# Link Exchange?



## Erin99 (Jan 18, 2013)

Just a quick post to ask if anyone wants to link websites. Anyone? I'm gonna get a list of author websites from my pals here, so if any of you have sites, post it below and I'll add you to my links page.

Hopefully we can all help each other with it one day. 


If you post up your author name, site link, and - if you have it - a pic that sums up your site (or a photo of you, etc), I'll add it to my page. If you don't have  pic, that's okay. I just think links look nicer when there's an image to entice browsers to click it.


Edit: I've got two authors already on my list - Teresa and Gary.


----------



## Mouse (Jan 18, 2013)

http://ejtett.weebly.com/ I linked to you.


----------



## Erin99 (Jan 18, 2013)

Blimey! That was a quick response, Mouse! I shall add yours next on my list, then. Thank you!!!


----------



## Mouse (Jan 18, 2013)

Looking at your links has reminded me I need to add Gary to mine!


----------



## Erin99 (Jan 18, 2013)

Well, yours is up. 

I shall check the thread later, and if there are any more responses, I'll add them to my links page in order of posting.


----------



## Mouse (Jan 18, 2013)

Shiny. Ta very much.


----------



## Jo Zebedee (Jan 18, 2013)

Um, I don't know how to add links to mine, but I'll try and find out.   Techy rubbish person here.


----------



## The Judge (Jan 18, 2013)

Mouse, you're going to have to change yours.  Whenever I see it I read *eejit*.weebly...  


Anyway, just coming the stern mod for a moment *fetches black cap out of knicker drawer*  

This linkage is for established members only, folks.  Newbies, please do *NOT* add your website here.  If you have to ask whether you're an established member or not, chances are you ain't.


----------



## Boneman (Jan 18, 2013)

Ditto...


Ditto Springs.... not ditto TJ, although naturally I agree. Especially as the black cap strangely had two large holes for the ears, and was very lacy...


----------



## Mouse (Jan 18, 2013)

Well, I am an eejit. I can't change my own name, TJ!  (Well, I can. Legal documents and all that, I suppose.
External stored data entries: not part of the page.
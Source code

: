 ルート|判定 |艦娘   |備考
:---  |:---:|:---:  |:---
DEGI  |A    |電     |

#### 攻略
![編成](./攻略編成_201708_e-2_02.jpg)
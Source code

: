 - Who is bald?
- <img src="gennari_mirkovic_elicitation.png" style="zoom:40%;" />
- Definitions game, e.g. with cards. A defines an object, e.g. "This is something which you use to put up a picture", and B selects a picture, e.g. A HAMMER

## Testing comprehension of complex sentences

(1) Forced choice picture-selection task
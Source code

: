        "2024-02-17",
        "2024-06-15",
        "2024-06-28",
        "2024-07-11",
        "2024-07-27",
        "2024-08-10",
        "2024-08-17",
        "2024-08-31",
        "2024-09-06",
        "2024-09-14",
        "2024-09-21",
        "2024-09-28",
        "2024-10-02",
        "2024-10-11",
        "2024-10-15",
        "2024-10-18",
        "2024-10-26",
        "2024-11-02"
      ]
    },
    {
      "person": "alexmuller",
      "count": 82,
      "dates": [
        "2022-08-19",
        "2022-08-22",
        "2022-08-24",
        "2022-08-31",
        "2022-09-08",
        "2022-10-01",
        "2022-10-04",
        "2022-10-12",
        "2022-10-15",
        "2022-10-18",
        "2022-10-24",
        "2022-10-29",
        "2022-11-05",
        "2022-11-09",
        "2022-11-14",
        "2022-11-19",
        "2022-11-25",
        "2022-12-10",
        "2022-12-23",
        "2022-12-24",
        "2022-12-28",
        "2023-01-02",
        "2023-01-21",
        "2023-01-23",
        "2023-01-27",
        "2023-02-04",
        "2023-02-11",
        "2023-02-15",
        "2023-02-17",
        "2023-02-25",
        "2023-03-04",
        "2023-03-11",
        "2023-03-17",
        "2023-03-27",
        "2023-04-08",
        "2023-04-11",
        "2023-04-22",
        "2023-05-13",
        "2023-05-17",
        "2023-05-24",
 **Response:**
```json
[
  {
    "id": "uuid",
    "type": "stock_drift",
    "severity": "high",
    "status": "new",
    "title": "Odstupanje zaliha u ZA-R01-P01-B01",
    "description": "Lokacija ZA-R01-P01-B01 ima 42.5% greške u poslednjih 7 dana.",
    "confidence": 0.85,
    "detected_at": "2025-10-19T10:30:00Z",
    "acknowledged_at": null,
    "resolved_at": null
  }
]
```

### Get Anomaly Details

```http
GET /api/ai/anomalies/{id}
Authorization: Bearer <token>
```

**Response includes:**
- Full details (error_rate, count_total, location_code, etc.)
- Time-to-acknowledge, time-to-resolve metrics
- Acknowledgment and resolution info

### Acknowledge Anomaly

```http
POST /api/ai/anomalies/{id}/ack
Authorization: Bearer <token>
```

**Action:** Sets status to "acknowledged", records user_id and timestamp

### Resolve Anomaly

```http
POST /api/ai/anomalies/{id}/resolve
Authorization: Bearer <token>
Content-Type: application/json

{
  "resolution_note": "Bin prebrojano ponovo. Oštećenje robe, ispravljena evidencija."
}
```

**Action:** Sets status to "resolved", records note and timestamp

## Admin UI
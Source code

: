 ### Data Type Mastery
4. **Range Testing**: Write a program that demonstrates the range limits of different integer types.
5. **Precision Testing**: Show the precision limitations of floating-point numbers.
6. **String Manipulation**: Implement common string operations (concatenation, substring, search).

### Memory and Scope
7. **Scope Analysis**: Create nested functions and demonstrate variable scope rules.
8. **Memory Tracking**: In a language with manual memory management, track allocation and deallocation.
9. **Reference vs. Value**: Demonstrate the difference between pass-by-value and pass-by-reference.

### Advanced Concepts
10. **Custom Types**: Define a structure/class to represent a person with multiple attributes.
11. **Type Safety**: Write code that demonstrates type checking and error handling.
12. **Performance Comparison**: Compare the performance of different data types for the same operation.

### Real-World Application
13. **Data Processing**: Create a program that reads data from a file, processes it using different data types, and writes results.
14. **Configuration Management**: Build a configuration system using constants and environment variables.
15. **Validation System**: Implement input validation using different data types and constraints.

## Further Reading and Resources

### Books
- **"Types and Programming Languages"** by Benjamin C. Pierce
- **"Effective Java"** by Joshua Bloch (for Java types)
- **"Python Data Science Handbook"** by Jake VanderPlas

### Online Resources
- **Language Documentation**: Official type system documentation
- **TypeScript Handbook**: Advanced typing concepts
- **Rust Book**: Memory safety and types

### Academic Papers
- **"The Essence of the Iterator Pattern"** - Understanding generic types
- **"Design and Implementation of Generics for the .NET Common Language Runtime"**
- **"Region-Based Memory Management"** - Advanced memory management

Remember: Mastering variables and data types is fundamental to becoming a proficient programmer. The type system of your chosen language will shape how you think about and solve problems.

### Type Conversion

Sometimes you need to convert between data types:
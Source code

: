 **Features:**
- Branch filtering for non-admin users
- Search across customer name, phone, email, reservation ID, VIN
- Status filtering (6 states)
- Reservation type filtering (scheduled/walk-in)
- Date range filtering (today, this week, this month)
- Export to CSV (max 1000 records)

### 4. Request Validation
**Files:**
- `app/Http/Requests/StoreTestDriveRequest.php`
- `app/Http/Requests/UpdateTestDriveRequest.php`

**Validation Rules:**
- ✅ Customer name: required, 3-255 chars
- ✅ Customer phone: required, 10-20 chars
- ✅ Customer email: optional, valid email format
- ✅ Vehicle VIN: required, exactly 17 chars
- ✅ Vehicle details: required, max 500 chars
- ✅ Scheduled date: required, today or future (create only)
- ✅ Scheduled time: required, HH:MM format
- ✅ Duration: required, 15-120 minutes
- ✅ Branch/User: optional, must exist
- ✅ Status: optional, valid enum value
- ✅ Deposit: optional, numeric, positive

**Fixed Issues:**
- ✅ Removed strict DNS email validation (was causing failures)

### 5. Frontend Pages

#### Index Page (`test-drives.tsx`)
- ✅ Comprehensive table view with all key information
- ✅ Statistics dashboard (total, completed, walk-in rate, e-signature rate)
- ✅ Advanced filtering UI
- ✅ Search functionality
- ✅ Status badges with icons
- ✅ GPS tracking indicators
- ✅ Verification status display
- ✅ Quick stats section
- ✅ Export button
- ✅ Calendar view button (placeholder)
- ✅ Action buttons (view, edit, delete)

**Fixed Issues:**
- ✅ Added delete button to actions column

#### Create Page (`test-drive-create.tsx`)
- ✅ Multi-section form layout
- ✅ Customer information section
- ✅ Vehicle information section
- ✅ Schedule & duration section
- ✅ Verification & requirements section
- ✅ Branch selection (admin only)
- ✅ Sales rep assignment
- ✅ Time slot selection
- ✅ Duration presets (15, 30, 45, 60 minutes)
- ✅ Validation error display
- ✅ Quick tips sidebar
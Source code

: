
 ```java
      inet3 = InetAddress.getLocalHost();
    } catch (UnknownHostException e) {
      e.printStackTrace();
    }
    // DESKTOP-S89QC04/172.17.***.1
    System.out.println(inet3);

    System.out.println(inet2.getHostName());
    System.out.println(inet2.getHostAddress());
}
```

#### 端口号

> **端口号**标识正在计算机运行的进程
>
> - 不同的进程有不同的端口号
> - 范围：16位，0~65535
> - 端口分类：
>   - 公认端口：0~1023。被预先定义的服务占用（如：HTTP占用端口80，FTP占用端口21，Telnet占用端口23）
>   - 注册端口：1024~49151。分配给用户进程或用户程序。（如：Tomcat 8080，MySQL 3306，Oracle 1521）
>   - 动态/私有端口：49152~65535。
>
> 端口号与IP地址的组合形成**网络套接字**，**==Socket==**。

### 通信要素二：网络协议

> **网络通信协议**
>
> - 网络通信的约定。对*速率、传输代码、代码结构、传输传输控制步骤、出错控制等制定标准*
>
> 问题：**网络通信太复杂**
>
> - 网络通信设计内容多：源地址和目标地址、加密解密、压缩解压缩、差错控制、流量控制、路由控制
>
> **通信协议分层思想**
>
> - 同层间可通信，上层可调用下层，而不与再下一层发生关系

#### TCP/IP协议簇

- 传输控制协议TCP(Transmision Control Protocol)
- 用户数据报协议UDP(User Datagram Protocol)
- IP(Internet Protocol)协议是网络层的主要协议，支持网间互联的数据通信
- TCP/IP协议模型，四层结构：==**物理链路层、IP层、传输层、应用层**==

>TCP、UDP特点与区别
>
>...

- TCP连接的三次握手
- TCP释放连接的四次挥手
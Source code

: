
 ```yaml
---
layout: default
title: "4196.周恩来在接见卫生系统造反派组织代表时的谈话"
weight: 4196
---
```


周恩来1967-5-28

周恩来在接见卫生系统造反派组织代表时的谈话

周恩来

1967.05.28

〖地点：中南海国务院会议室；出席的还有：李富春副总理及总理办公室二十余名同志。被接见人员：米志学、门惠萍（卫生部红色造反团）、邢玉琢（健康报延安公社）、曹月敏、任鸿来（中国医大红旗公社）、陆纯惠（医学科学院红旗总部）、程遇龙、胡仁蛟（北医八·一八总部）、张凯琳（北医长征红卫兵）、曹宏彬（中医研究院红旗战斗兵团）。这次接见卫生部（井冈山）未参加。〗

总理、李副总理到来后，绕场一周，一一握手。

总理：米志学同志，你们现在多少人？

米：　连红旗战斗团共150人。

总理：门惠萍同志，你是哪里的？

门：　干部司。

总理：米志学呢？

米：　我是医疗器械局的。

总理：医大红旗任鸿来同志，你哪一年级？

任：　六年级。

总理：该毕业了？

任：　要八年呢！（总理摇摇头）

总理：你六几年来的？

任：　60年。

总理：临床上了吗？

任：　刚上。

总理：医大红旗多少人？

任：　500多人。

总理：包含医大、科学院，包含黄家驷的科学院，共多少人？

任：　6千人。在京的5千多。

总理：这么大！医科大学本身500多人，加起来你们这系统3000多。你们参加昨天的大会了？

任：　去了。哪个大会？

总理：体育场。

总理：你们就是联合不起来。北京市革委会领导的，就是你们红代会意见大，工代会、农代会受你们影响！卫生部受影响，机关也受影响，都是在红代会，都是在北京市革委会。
Blame my parents.)


----------



## The Judge (Jan 18, 2013)

*hastily returns the agent provocateur to the drawer...*

Ahem.  

*considers slapping Mouse for doing herself down yet again*

Mouse, drop the "j" and just be an "emtett" -- ooh, that sounds like it ought to be a real word. (Just googled it and found you, so you're doing that already!) 

Can't help springs with her techy problems, but Boneman, it's easy on Moonfruit.  Type the name you want eg Em Tett.  Then highlight it and in the editor box hit "link" which brings up a number of icons.  Hit the first one which is "link to an external URL" and in the box below it put the link name (ie the www thing that you would grab if you were linking to it in a post here).  Then hit "apply".  Alternatively, if you have any of those turquoise things on the site, copy one to your link page, position it over the name and put the URL on that with the editor.


----------



## Mouse (Jan 18, 2013)

The Judge said:


> Mouse, drop the "j" and just be an "emtett" -- ooh, that sounds like it ought to be a real word. (Just googled it and found you, so you're doing that already!)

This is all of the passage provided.